#### [WHAT THIS TASK INVOLVES]
Give the lines of the material verbatim, from the first line to the line with "- 📤 Drag & Drop", including both.
--- ENTRIES SHOWN Enclosed Below ---
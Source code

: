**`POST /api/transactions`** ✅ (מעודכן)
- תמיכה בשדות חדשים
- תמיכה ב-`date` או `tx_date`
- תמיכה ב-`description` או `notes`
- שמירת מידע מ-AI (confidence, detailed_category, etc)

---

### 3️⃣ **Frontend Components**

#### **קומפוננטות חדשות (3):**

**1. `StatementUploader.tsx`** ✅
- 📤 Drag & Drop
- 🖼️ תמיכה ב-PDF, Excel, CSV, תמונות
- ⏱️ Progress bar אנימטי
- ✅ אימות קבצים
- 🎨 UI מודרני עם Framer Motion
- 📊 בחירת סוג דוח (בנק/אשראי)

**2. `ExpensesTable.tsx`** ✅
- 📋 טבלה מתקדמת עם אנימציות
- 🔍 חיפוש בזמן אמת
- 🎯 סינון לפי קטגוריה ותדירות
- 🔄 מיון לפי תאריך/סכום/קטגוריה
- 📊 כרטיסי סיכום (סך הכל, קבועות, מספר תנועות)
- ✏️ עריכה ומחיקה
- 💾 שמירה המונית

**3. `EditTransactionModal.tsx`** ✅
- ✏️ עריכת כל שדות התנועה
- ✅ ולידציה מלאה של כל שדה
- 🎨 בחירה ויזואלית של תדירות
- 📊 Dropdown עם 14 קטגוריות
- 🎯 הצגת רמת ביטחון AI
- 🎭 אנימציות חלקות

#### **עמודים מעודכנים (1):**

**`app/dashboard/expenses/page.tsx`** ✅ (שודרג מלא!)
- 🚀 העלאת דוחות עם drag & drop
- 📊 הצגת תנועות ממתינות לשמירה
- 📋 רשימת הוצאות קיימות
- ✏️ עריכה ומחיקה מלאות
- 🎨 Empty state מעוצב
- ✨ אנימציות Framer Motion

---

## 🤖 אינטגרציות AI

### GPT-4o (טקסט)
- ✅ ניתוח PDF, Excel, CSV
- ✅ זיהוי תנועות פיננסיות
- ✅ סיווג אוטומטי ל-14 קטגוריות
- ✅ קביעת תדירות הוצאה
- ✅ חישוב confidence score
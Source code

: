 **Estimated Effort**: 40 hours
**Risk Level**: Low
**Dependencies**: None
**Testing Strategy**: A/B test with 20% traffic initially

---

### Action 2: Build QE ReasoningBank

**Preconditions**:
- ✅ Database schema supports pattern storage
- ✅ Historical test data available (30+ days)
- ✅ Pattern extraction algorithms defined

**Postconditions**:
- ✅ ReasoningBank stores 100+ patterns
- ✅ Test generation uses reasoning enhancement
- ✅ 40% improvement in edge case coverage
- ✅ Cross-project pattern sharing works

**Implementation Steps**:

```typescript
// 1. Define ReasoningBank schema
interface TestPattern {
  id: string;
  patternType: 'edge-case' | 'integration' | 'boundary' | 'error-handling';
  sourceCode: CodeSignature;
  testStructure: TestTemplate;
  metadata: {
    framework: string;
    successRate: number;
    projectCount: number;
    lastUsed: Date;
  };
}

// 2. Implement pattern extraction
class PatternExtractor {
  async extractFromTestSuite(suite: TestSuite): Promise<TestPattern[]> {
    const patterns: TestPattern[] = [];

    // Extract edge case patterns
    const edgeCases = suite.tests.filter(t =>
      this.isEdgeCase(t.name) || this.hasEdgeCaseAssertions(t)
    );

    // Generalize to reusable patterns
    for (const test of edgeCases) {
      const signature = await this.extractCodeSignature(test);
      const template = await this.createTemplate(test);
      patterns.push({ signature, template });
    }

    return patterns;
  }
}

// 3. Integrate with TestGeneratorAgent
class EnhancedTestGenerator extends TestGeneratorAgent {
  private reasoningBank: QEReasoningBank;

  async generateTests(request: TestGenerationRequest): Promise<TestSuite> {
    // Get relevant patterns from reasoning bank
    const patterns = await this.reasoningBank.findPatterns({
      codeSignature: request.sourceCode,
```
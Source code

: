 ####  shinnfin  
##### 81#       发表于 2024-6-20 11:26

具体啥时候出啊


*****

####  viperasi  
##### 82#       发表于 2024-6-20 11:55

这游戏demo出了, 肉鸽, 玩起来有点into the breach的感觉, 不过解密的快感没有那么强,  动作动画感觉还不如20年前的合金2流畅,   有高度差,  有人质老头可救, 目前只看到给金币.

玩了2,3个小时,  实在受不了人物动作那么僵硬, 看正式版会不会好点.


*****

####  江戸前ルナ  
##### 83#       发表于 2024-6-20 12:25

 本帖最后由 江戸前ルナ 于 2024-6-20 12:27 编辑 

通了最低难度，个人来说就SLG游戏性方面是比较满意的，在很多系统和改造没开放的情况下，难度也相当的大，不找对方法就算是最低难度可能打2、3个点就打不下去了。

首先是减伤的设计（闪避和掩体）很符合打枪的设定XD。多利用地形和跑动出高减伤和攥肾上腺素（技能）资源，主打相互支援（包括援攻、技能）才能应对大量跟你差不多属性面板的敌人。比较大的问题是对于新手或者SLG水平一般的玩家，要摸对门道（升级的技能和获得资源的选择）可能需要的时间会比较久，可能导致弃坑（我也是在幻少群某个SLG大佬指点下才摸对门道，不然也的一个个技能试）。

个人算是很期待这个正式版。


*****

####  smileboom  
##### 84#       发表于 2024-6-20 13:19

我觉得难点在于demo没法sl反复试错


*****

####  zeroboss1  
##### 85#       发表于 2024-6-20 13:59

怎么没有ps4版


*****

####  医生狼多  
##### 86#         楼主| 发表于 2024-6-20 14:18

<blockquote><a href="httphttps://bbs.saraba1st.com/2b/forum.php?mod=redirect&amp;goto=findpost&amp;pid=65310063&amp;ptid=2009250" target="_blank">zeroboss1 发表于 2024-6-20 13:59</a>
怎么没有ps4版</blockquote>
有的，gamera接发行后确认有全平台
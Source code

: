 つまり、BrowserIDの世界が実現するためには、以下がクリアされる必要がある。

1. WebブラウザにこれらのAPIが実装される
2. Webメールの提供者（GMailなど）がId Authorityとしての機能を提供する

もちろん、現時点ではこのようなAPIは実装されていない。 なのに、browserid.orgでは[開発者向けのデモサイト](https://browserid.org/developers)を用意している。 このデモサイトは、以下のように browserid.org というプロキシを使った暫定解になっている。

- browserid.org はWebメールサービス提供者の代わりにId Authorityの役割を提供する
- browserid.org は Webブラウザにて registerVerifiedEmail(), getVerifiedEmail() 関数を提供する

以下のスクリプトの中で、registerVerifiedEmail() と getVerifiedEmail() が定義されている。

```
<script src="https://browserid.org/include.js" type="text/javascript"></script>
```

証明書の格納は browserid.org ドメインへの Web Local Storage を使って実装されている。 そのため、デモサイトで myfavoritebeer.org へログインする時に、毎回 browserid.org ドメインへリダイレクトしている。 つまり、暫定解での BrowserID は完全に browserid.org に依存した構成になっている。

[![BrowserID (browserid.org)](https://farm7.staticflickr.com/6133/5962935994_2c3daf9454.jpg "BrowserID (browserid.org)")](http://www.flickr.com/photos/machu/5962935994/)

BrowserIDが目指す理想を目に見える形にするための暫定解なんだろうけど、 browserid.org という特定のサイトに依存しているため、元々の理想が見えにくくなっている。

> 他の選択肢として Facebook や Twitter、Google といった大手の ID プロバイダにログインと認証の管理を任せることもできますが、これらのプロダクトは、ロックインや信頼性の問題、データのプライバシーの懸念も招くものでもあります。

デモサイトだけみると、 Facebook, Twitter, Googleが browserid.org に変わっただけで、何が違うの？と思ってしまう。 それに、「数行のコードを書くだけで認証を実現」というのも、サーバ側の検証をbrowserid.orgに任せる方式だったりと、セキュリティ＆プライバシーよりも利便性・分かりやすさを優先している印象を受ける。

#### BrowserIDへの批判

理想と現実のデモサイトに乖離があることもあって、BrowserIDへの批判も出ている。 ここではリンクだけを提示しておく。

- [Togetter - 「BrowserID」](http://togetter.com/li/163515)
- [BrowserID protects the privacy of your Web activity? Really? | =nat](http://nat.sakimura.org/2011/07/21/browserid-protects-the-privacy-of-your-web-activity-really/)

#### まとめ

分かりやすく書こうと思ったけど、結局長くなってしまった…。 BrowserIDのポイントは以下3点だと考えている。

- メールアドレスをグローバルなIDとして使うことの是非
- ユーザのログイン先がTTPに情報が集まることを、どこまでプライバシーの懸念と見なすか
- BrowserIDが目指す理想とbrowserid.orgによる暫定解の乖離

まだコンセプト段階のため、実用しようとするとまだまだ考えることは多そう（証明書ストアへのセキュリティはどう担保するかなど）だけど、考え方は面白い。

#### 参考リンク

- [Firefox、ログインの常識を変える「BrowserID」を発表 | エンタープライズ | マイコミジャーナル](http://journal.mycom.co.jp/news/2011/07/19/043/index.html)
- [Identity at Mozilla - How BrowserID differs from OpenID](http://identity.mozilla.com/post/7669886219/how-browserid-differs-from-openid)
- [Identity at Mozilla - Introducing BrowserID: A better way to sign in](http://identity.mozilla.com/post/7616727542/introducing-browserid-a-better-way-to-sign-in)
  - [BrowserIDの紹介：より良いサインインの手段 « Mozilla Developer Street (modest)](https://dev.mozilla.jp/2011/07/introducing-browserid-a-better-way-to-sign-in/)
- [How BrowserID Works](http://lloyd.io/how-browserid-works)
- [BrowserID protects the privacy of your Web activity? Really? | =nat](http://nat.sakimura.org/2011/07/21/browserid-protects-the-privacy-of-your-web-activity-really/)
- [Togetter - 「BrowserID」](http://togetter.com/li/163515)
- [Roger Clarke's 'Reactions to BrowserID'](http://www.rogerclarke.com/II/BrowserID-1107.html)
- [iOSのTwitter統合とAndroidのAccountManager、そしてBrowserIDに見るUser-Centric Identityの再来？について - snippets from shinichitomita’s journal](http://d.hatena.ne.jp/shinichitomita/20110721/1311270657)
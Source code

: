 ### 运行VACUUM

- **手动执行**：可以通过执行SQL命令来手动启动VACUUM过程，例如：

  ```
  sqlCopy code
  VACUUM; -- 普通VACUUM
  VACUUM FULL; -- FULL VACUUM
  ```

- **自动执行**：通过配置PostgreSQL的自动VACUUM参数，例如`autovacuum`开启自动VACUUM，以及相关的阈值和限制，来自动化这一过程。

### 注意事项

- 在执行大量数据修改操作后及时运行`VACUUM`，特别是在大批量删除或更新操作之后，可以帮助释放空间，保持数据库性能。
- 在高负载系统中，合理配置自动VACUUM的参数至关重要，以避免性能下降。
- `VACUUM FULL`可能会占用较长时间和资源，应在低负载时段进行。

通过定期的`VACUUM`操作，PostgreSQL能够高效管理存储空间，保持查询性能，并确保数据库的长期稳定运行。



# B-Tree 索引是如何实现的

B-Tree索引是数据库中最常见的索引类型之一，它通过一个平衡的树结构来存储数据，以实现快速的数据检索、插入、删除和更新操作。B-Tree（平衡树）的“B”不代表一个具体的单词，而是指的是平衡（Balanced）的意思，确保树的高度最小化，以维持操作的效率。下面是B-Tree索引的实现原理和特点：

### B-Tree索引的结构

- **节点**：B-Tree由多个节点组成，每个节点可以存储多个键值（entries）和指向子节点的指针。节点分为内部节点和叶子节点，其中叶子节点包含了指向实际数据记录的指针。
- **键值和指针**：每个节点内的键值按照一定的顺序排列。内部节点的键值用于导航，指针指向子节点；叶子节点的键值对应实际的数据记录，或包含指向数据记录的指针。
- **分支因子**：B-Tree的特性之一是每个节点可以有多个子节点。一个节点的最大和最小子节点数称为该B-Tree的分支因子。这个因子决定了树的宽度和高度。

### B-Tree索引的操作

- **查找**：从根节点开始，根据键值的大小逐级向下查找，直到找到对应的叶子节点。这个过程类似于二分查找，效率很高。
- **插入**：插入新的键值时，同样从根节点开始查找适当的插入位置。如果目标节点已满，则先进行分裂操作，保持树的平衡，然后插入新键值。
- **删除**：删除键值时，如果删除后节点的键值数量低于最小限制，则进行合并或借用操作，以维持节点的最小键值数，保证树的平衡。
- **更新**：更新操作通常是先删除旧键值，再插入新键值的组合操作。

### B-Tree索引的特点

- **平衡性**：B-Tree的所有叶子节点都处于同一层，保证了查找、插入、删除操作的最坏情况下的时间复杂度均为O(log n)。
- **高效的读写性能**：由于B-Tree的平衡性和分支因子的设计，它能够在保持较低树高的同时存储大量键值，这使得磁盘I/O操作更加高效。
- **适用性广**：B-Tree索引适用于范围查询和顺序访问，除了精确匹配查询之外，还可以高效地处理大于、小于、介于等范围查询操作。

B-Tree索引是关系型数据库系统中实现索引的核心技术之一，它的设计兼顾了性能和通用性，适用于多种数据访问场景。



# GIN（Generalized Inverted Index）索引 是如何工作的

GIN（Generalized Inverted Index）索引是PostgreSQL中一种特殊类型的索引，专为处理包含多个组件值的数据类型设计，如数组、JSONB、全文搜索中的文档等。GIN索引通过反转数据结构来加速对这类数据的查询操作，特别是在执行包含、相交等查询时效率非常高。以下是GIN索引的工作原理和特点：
--- End of Enclosed ENTRIES SHOWN ---
#### [WRITTEN SOLUTION]
Source code

:**`POST /api/transactions`** ✅ (מעודכן)
- תמיכה בשדות חדשים
- תמיכה ב-`date` או `tx_date`
- תמיכה ב-`description` או `notes`
- שמירת מידע מ-AI (confidence, detailed_category, etc)

---

### 3️⃣ **Frontend Components**

#### **קומפוננטות חדשות (3):**

**1. `StatementUploader.tsx`** ✅
- 📤 Drag & Drop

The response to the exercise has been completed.